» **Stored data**
=-=-=
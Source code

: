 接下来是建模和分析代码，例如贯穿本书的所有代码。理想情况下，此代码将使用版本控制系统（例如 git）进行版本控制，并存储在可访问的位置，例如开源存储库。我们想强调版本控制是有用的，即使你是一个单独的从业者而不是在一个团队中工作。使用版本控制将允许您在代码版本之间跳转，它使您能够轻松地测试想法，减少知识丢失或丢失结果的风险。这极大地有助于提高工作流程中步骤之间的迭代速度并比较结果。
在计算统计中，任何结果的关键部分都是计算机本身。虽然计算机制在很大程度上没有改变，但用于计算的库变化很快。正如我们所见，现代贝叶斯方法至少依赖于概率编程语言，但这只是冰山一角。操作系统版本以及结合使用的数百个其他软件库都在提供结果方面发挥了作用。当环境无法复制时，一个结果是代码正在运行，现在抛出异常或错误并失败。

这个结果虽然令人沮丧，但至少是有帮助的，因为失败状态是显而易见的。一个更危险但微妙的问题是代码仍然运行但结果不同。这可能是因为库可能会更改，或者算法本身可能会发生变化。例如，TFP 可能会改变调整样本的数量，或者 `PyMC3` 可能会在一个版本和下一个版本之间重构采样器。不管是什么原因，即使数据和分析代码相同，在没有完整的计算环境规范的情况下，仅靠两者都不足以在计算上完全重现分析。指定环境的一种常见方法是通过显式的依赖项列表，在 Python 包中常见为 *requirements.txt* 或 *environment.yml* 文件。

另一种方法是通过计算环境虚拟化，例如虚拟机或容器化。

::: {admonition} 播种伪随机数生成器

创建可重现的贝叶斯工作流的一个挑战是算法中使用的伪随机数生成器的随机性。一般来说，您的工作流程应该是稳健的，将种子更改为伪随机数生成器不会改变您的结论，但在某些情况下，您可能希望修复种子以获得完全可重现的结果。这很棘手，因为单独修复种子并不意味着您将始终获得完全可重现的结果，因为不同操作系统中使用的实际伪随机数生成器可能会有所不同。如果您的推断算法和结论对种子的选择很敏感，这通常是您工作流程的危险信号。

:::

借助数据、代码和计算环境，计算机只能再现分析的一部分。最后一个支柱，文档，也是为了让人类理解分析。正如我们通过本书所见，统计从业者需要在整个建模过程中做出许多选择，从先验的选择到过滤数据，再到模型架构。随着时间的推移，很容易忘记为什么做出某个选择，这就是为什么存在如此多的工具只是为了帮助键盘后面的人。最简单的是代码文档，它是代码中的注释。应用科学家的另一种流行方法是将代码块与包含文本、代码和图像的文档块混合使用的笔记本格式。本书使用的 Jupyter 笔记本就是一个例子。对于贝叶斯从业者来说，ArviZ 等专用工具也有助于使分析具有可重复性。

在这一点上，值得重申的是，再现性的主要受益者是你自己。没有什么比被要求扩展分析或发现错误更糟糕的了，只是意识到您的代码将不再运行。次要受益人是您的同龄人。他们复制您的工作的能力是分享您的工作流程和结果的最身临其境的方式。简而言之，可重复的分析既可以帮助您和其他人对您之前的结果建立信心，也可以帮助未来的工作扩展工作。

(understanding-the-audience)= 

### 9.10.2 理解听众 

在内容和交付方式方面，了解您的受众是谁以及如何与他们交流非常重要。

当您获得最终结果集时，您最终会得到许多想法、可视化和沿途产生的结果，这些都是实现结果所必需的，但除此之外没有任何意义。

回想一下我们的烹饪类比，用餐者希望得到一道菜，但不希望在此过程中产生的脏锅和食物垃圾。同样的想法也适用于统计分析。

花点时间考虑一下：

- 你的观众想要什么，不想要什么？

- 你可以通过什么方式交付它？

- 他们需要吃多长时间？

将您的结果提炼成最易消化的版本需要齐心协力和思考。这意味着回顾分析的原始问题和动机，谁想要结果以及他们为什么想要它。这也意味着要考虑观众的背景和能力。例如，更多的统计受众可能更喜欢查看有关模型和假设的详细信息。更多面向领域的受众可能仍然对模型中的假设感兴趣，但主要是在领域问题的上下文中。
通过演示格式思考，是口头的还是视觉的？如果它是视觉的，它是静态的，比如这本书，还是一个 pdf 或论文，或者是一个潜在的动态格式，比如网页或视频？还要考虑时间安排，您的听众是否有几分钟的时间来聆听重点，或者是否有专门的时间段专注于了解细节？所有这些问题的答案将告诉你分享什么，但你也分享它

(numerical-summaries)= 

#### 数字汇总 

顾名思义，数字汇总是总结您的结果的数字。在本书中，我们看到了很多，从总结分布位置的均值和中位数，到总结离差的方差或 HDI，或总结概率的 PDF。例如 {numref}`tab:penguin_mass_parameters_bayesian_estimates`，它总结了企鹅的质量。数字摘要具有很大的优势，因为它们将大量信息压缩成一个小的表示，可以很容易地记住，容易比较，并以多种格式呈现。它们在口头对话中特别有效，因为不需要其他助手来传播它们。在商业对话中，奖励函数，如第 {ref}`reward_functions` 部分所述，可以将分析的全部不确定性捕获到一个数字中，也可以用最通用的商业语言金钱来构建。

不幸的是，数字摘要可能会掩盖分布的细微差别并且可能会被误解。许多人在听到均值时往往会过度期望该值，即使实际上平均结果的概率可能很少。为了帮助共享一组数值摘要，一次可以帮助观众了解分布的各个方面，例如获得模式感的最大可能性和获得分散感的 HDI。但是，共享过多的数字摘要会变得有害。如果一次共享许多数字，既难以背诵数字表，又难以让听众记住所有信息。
=-=-=
» **BRIEF**
Reproduce each entry above without a single difference.

» **PROBLEM SOLUTION**
Source code

: 接下来是建模和分析代码，例如贯穿本书的所有代码。理想情况下，此代码将使用版本控制系统（例如 git）进行版本控制，并存储在可访问的位置，例如开源存储库。我们想强调版本控制是有用的，即使你是一个单独的从业者而不是在一个团队中工作。使用版本控制将允许您在代码版本之间跳转，它使您能够轻松地测试想法，减少知识丢失或丢失结果的风险。这极大地有助于提高工作流程中步骤之间的迭代速度并比较结果。
在计算统计中，任何结果的关键部分都是计算机本身。虽然计算机制在很大程度上没有改变，但用于计算的库变化很快。正如我们所见，现代贝叶斯方法至少依赖于概率编程语言，但这只是冰山一角。操作系统版本以及结合使用的数百个其他软件库都在提供结果方面发挥了作用。当环境无法复制时，一个结果是代码正在运行，现在抛出异常或错误并失败。

这个结果虽然令人沮丧，但至少是有帮助的，因为失败状态是显而易见的。一个更危险但微妙的问题是代码仍然运行但结果不同。这可能是因为库可能会更改，或者算法本身可能会发生变化。例如，TFP 可能会改变调整样本的数量，或者 `PyMC3` 可能会在一个版本和下一个版本之间重构采样器。不管是什么原因，即使数据和分析代码相同，在没有完整的计算环境规范的情况下，仅靠两者都不足以在计算上完全重现分析。指定环境的一种常见方法是通过显式的依赖项列表，在 Python 包中常见为 *requirements.txt* 或 *environment.yml* 文件。

另一种方法是通过计算环境虚拟化，例如虚拟机或容器化。

::: {admonition} 播种伪随机数生成器

创建可重现的贝叶斯工作流的一个挑战是算法中使用的伪随机数生成器的随机性。一般来说，您的工作流程应该是稳健的，将种子更改为伪随机数生成器不会改变您的结论，但在某些情况下，您可能希望修复种子以获得完全可重现的结果。这很棘手，因为单独修复种子并不意味着您将始终获得完全可重现的结果，因为不同操作系统中使用的实际伪随机数生成器可能会有所不同。如果您的推断算法和结论对种子的选择很敏感，这通常是您工作流程的危险信号。

:::

借助数据、代码和计算环境，计算机只能再现分析的一部分。最后一个支柱，文档，也是为了让人类理解分析。正如我们通过本书所见，统计从业者需要在整个建模过程中做出许多选择，从先验的选择到过滤数据，再到模型架构。随着时间的推移，很容易忘记为什么做出某个选择，这就是为什么存在如此多的工具只是为了帮助键盘后面的人。最简单的是代码文档，它是代码中的注释。应用科学家的另一种流行方法是将代码块与包含文本、代码和图像的文档块混合使用的笔记本格式。本书使用的 Jupyter 笔记本就是一个例子。对于贝叶斯从业者来说，ArviZ 等专用工具也有助于使分析具有可重复性。

在这一点上，值得重申的是，再现性的主要受益者是你自己。没有什么比被要求扩展分析或发现错误更糟糕的了，只是意识到您的代码将不再运行。次要受益人是您的同龄人。他们复制您的工作的能力是分享您的工作流程和结果的最身临其境的方式。简而言之，可重复的分析既可以帮助您和其他人对您之前的结果建立信心，也可以帮助未来的工作扩展工作。

(understanding-the-audience)= 

### 9.10.2 理解听众 

在内容和交付方式方面，了解您的受众是谁以及如何与他们交流非常重要。

当您获得最终结果集时，您最终会得到许多想法、可视化和沿途产生的结果，这些都是实现结果所必需的，但除此之外没有任何意义。

回想一下我们的烹饪类比，用餐者希望得到一道菜，但不希望在此过程中产生的脏锅和食物垃圾。同样的想法也适用于统计分析。

花点时间考虑一下：

- 你的观众想要什么，不想要什么？

- 你可以通过什么方式交付它？

- 他们需要吃多长时间？

将您的结果提炼成最易消化的版本需要齐心协力和思考。这意味着回顾分析的原始问题和动机，谁想要结果以及他们为什么想要它。这也意味着要考虑观众的背景和能力。例如，更多的统计受众可能更喜欢查看有关模型和假设的详细信息。更多面向领域的受众可能仍然对模型中的假设感兴趣，但主要是在领域问题的上下文中。
通过演示格式思考，是口头的还是视觉的？如果它是视觉的，它是静态的，比如这本书，还是一个 pdf 或论文，或者是一个潜在的动态格式，比如网页或视频？还要考虑时间安排，您的听众是否有几分钟的时间来聆听重点，或者是否有专门的时间段专注于了解细节？所有这些问题的答案将告诉你分享什么，但你也分享它

(numerical-summaries)= 

#### 数字汇总 

顾名思义，数字汇总是总结您的结果的数字。在本书中，我们看到了很多，从总结分布位置的均值和中位数，到总结离差的方差或 HDI，或总结概率的 PDF。例如 {numref}`tab:penguin_mass_parameters_bayesian_estimates`，它总结了企鹅的质量。数字摘要具有很大的优势，因为它们将大量信息压缩成一个小的表示，可以很容易地记住，容易比较，并以多种格式呈现。它们在口头对话中特别有效，因为不需要其他助手来传播它们。在商业对话中，奖励函数，如第 {ref}`reward_functions` 部分所述，可以将分析的全部不确定性捕获到一个数字中，也可以用最通用的商业语言金钱来构建。

不幸的是，数字摘要可能会掩盖分布的细微差别并且可能会被误解。许多人在听到均值时往往会过度期望该值，即使实际上平均结果的概率可能很少。为了帮助共享一组数值摘要，一次可以帮助观众了解分布的各个方面，例如获得模式感的最大可能性和获得分散感的 HDI。但是，共享过多的数字摘要会变得有害。如果一次共享许多数字，既难以背诵数字表，又难以让听众记住所有信息。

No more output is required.